UMass Students for Reproductive Justice Present 'Nostras Voces'
By Mary Margaret Hogan '18 | Monday, February 20, 2017
Mary Margaret Hogan '18
Monday, February 20, 2017
UMass Students for Reproductive Justice (USRJ) will perform their annual showcase Nostras Voces, featuring a special performance from the dancers of The Body Project. USRJ is a registered student organization that focuses on education and advocacy for reproductive justice and sexual education for people of all identities. Latin for "Our Voices,” Nostras Voces is a student-written and student-run production that utilizes performance and art to send out their message. Directed by Helen Woods ‘18 (Early Childhood Education and Theater) and an e-board member of USRJ, this show is composed of monologues, spoken word, poetry, and other narrative performances surrounding themes of race, gender, sexuality, and ability.
In the spring of 2015, USRJ (then VOX) was gearing up for its annual production of The Vagina Monologues by Eve Ensler when they received some valuable and important feedback from the UMass community. “After receiving this feedback, and discussion within USRJ, we came to the conclusion that The Vagina Monologues, while a groundbreaking piece of theater for its time, was outdated and lacking the intersectionality that USRJ strives to achieve within our activism,” Woods explained. “The Vagina Monologues focuses mainly on the experience of white, heterosexual, cis women, and USRJ does not stand for that lack of representation.”

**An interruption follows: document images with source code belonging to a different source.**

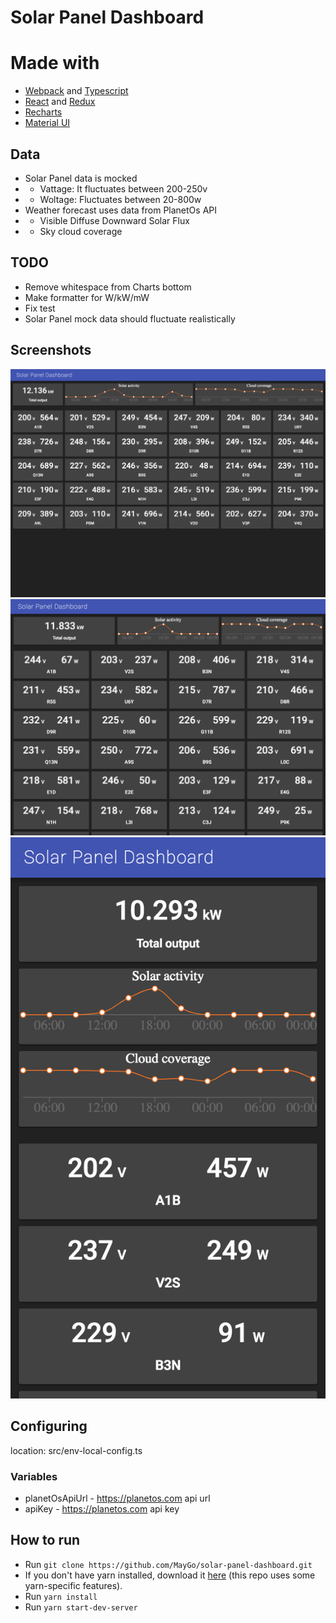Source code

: # Solar Panel Dashboard

# Made with

- [Webpack](https://webpack.github.io/) and [Typescript](https://www.typescriptlang.org/)
- [React](https://reactjs.org/) and [Redux](http://redux.js.org/)
- [Recharts](http://recharts.org/) 
- [Material UI](http://www.material-ui.com/) 

## Data

* Solar Panel data is mocked
* * Vattage: It fluctuates between 200-250v
* * Woltage: Fluctuates between 20-800w
* Weather forecast uses data from PlanetOs API
* * Visible  Diffuse Downward Solar Flux
* * Sky cloud coverage

## TODO

* Remove whitespace from Charts bottom
* Make formatter for W/kW/mW
* Fix test  
* Solar Panel mock data should fluctuate realistically

## Screenshots

![1280px](https://github.com/MayGo/solar-panel-dashboard/raw/master/screenshots/1280px.png "1280px")
![iPad](https://github.com/MayGo/solar-panel-dashboard/raw/master/screenshots/ipad.png "ipad")
![iPhone](https://github.com/MayGo/solar-panel-dashboard/raw/master/screenshots/iphone.png "iphone")


## Configuring

location: src/env-local-config.ts

### Variables
* planetOsApiUrl - https://planetos.com  api url
* apiKey - https://planetos.com api key

## How to run

* Run `git clone https://github.com/MayGo/solar-panel-dashboard.git`
* If you don't have yarn installed, download it [here](https://yarnpkg.com/pt-BR/docs/install) (this repo uses some yarn-specific features). 
* Run `yarn install`
* Run `yarn start-dev-server`
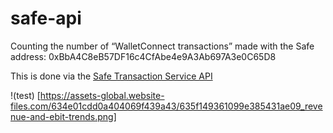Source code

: # safe-api

Counting the number of “WalletConnect transactions” made with the Safe address: 0xBbA4C8eB57DF16c4CfAbe4e9A3Ab697A3e0C65D8

This is done via the [Safe Transaction Service API](https://safe-transaction-mainnet.safe.global/)

!(test) [https://assets-global.website-files.com/634e01cdd0a404069f439a43/635f149361099e385431ae09_revenue-and-ebit-trends.png]
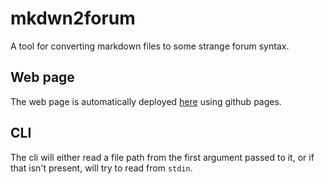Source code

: # mkdwn2forum

A tool for converting markdown files to some strange forum syntax.

## Web page
The web page is automatically deployed [here](https://s3racing-team.github.io/mkdwn2forum/) using github pages.

## CLI
The cli will either read a file path from the first argument passed to it,
or if that isn't present, will try to read from `stdin`.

“This is the second year USRJ is performing Nostras Voces,” she added, “and we are excited to bring student-created, intersectional theater to the UMass campus and plan to continue this movement for years to come!”
Women, Gender, and Sexuality Studies major Amber-Nicole Rodriguez ‘18 encourages all to check out the work of USRJ and their upcoming performance. “Everyone has a voice, and everyone’s story deserves to be heard,” she said. “That's why this show, and shows like it, are important. This world is Black, Muslim, trans, disabled, Latina, straight, old, queer, Christian, young, atheist, et cetera. There is no identity that is more important than another, and this show allows various identities to stand in the spotlight.”
The show features a wide range of majors, including Theater and Women, Gender, Sexuality Studies, as well as a few STEM departments. Woods spoke proudly on the diversity of her cast’s education and background. “I love having performers come from a wide range of backgrounds because they all bring something new to the table,” she said. English major Symone Green ‘19 cites her experience in creative writing courses as preparation for writing and performing her original poems, saying “the creative writing courses I've taken in the English Department so far have given me a space to actively write and edit my work, while the instructors and advisors I've met along the way have influenced me to see my passion for writing as a career.” Green’s work is identity-based, surrounding an intimate moment held between two women of similar identities. “Taking a WGSS class my freshman year got me thinking about identity and the intersections that make us all so complex in what we experience as students,” she said. “I think the voices in Nostras Voces are very unique and strong because of our intersecting identities.”
As an electrical engineering major, Ajey Pandey ‘19 shares the same feelings toward the integrity of this performance piece. “The show is important because it's personal,” he said. “You can read papers and articles about intersectionality or trauma or oppression, but it isn't visceral. Those papers exist to explain how things work, but they don't show how things feel. You can cite a statistic about, say, how many queer people get proper sex ed, but you can also make an art piece about people in a non-heteronormative relationship trying to figure out sex despite having no frame of reference. Different ways of looking at the same topics—you need both.” As for his participation in USRJ, he says that performing in this year’s Nostra Voces spurred his involvement. “[Being a member of USRJ] is pretty great,” he said. “Action inspires art. Art inspires action. It's the circle of doing great things.”
When asked about the production’s overall goal, Woods was not hesitant with her response. “Nostras Voces is here so students of marginalized identities can make their voices heard in a creative way,” she explained. “Our show exists to tell our experiences and our histories. Art is a powerful, important form of activism and advocacy, and Nostras Voces wants to bring that kind of advocacy to the UMass campus. I am incredibly proud to be the director of Nostras Voces this year, and I am so excited to see where the production will go in future years. Combining my passion for social justice and my love for theater in this way has been nothing less of a privilege.”
USRJ’s Nostras Voces will provide the audience with relatable, groundbreaking, and thought-provoking pieces throughout each performance. Nostras Voces show dates include Thursday, February 23rd through Saturday, February 25th at 7:30pm in Bowker Auditorium. Ticket sales begin at 6:30 each night and doors open at 7 p.m. Tickets are $5 for students and seniors and $10 for the general public.
Content Warning: Please be aware that the content of this show can be triggering for some. There is graphic language and recounts of assault and abuse in this show.